# [What you should do]
Output the full listing below exactly, without the pictures.

# [Information shown]
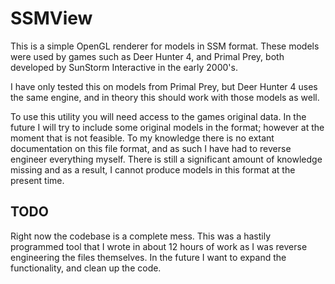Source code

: # SSMView
This is a simple OpenGL renderer for models in SSM format.
These models were used by games such as Deer Hunter 4, and Primal Prey, both developed by SunStorm Interactive in the early 2000's.

I have only tested this on models from Primal Prey, but Deer Hunter 4 uses the same engine, and in theory this should work with those models as well.

To use this utility you will need access to the games original data. In the future I will try to include some original models
in the format; however at the moment that is not feasible. To my knowledge there is no extant documentation on this file format,
and as such I have had to reverse engineer everything myself. There is still a significant amount of knowledge missing and as a
result, I cannot produce models in this format at the present time.

## TODO

Right now the codebase is a complete mess. This was a hastily programmed tool
that I wrote in about 12 hours of work as I was reverse engineering the files
themselves. In the future I want to expand the functionality, and clean up the
code.

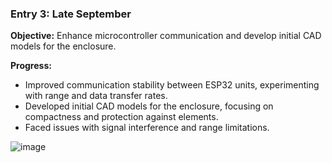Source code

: ### Entry 3: Late September
**Objective:** Enhance microcontroller communication and develop initial CAD models for the enclosure.

**Progress:**
- Improved communication stability between ESP32 units, experimenting with range and data transfer rates.
- Developed initial CAD models for the enclosure, focusing on compactness and protection against elements.
- Faced issues with signal interference and range limitations.
  
![image](https://github.com/ozgurttufekci/CollisonAvoidanceForBikes/assets/2933521/a91ef083-8399-4169-9fef-72dc55beea28)
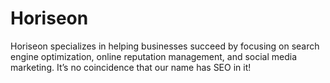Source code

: # Horiseon
Horiseon specializes in helping businesses succeed by focusing on search engine optimization, online reputation management, and social media marketing. It’s no coincidence that our name has SEO in it!
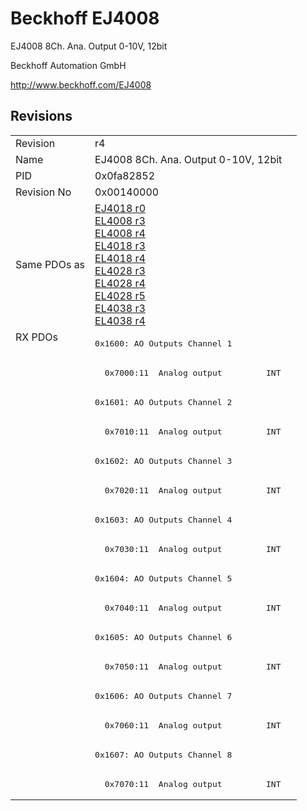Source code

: # Beckhoff EJ4008

EJ4008 8Ch. Ana. Output 0-10V, 12bit

Beckhoff Automation GmbH

http://www.beckhoff.com/EJ4008

## Revisions
<table>
<tr >
<td>Revision</td>
<td><div class="foo">r4</div></td>
</tr>
<tr >
<td>Name</td>
<td><div class="foo">EJ4008 8Ch. Ana. Output 0-10V, 12bit</div></td>
</tr>
<tr >
<td>PID</td>
<td><div class="foo">0x0fa82852</div></td>
</tr>
<tr >
<td>Revision No</td>
<td><div class="foo">0x00140000</div></td>
</tr>
<tr >
<td>Same PDOs as</td>
<td><div class="foo"><a href="EJ4018">EJ4018 r0</a><br/><a href="EL4008">EL4008 r3</a><br/><a href="EL4008">EL4008 r4</a><br/><a href="EL4018">EL4018 r3</a><br/><a href="EL4018">EL4018 r4</a><br/><a href="EL4028">EL4028 r3</a><br/><a href="EL4028">EL4028 r4</a><br/><a href="EL4028">EL4028 r5</a><br/><a href="EL4038">EL4038 r3</a><br/><a href="EL4038">EL4038 r4</a></div></td>
</tr>
<tr class="rxpdo pdosection">
<td rowspan=16 valign=top>RX PDOs</td>
<td><pre>0x1600: AO Outputs Channel 1</pre></td>
<td></td>
</tr>
<tr class="rxpdo">
<td><pre>  0x7000:11  Analog output         INT</pre></td>
</tr>
<tr class="rxpdo pdosection">
<td><pre>0x1601: AO Outputs Channel 2</pre></td>
</tr>
<tr class="rxpdo">
<td><pre>  0x7010:11  Analog output         INT</pre></td>
</tr>
<tr class="rxpdo pdosection">
<td><pre>0x1602: AO Outputs Channel 3</pre></td>
</tr>
<tr class="rxpdo">
<td><pre>  0x7020:11  Analog output         INT</pre></td>
</tr>
<tr class="rxpdo pdosection">
<td><pre>0x1603: AO Outputs Channel 4</pre></td>
</tr>
<tr class="rxpdo">
<td><pre>  0x7030:11  Analog output         INT</pre></td>
</tr>
<tr class="rxpdo pdosection">
<td><pre>0x1604: AO Outputs Channel 5</pre></td>
</tr>
<tr class="rxpdo">
<td><pre>  0x7040:11  Analog output         INT</pre></td>
</tr>
<tr class="rxpdo pdosection">
<td><pre>0x1605: AO Outputs Channel 6</pre></td>
</tr>
<tr class="rxpdo">
<td><pre>  0x7050:11  Analog output         INT</pre></td>
</tr>
<tr class="rxpdo pdosection">
<td><pre>0x1606: AO Outputs Channel 7</pre></td>
</tr>
<tr class="rxpdo">
<td><pre>  0x7060:11  Analog output         INT</pre></td>
</tr>
<tr class="rxpdo pdosection">
<td><pre>0x1607: AO Outputs Channel 8</pre></td>
</tr>
<tr class="rxpdo">
<td><pre>  0x7070:11  Analog output         INT</pre></td>
</tr>
</table>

# [Final answer]
Source code

: # SSMView
This is a simple OpenGL renderer for models in SSM format.
These models were used by games such as Deer Hunter 4, and Primal Prey, both developed by SunStorm Interactive in the early 2000's.

I have only tested this on models from Primal Prey, but Deer Hunter 4 uses the same engine, and in theory this should work with those models as well.

To use this utility you will need access to the games original data. In the future I will try to include some original models
in the format; however at the moment that is not feasible. To my knowledge there is no extant documentation on this file format,
and as such I have had to reverse engineer everything myself. There is still a significant amount of knowledge missing and as a
result, I cannot produce models in this format at the present time.

## TODO

Right now the codebase is a complete mess. This was a hastily programmed tool
that I wrote in about 12 hours of work as I was reverse engineering the files
themselves. In the future I want to expand the functionality, and clean up the
code.

Source code

: ### Entry 3: Late September
**Objective:** Enhance microcontroller communication and develop initial CAD models for the enclosure.

**Progress:**
- Improved communication stability between ESP32 units, experimenting with range and data transfer rates.
- Developed initial CAD models for the enclosure, focusing on compactness and protection against elements.
- Faced issues with signal interference and range limitations.
  
![image](https://github.com/ozgurttufekci/CollisonAvoidanceForBikes/assets/2933521/a91ef083-8399-4169-9fef-72dc55beea28)
Source code

: # Horiseon
Horiseon specializes in helping businesses succeed by focusing on search engine optimization, online reputation management, and social media marketing. It’s no coincidence that our name has SEO in it!
Source code

: # Beckhoff EJ4008

EJ4008 8Ch. Ana. Output 0-10V, 12bit

Beckhoff Automation GmbH

http://www.beckhoff.com/EJ4008

## Revisions
<table>
<tr >
<td>Revision</td>
<td><div class="foo">r4</div></td>
</tr>
<tr >
<td>Name</td>
<td><div class="foo">EJ4008 8Ch. Ana. Output 0-10V, 12bit</div></td>
</tr>
<tr >
<td>PID</td>
<td><div class="foo">0x0fa82852</div></td>
</tr>
<tr >
<td>Revision No</td>
<td><div class="foo">0x00140000</div></td>
</tr>
<tr >
<td>Same PDOs as</td>
<td><div class="foo"><a href="EJ4018">EJ4018 r0</a><br/><a href="EL4008">EL4008 r3</a><br/><a href="EL4008">EL4008 r4</a><br/><a href="EL4018">EL4018 r3</a><br/><a href="EL4018">EL4018 r4</a><br/><a href="EL4028">EL4028 r3</a><br/><a href="EL4028">EL4028 r4</a><br/><a href="EL4028">EL4028 r5</a><br/><a href="EL4038">EL4038 r3</a><br/><a href="EL4038">EL4038 r4</a></div></td>
</tr>
<tr class="rxpdo pdosection">
<td rowspan=16 valign=top>RX PDOs</td>
<td><pre>0x1600: AO Outputs Channel 1</pre></td>
<td></td>
</tr>
<tr class="rxpdo">
<td><pre>  0x7000:11  Analog output         INT</pre></td>
</tr>
<tr class="rxpdo pdosection">
<td><pre>0x1601: AO Outputs Channel 2</pre></td>
</tr>
<tr class="rxpdo">
<td><pre>  0x7010:11  Analog output         INT</pre></td>
</tr>
<tr class="rxpdo pdosection">
<td><pre>0x1602: AO Outputs Channel 3</pre></td>
</tr>
<tr class="rxpdo">
<td><pre>  0x7020:11  Analog output         INT</pre></td>
</tr>
<tr class="rxpdo pdosection">
<td><pre>0x1603: AO Outputs Channel 4</pre></td>
</tr>
<tr class="rxpdo">
<td><pre>  0x7030:11  Analog output         INT</pre></td>
</tr>
<tr class="rxpdo pdosection">
<td><pre>0x1604: AO Outputs Channel 5</pre></td>
</tr>
<tr class="rxpdo">
<td><pre>  0x7040:11  Analog output         INT</pre></td>
</tr>
<tr class="rxpdo pdosection">
<td><pre>0x1605: AO Outputs Channel 6</pre></td>
</tr>
<tr class="rxpdo">
<td><pre>  0x7050:11  Analog output         INT</pre></td>
</tr>
<tr class="rxpdo pdosection">
<td><pre>0x1606: AO Outputs Channel 7</pre></td>
</tr>
<tr class="rxpdo">
<td><pre>  0x7060:11  Analog output         INT</pre></td>
</tr>
<tr class="rxpdo pdosection">
<td><pre>0x1607: AO Outputs Channel 8</pre></td>
</tr>
<tr class="rxpdo">
<td><pre>  0x7070:11  Analog output         INT</pre></td>
</tr>
</table>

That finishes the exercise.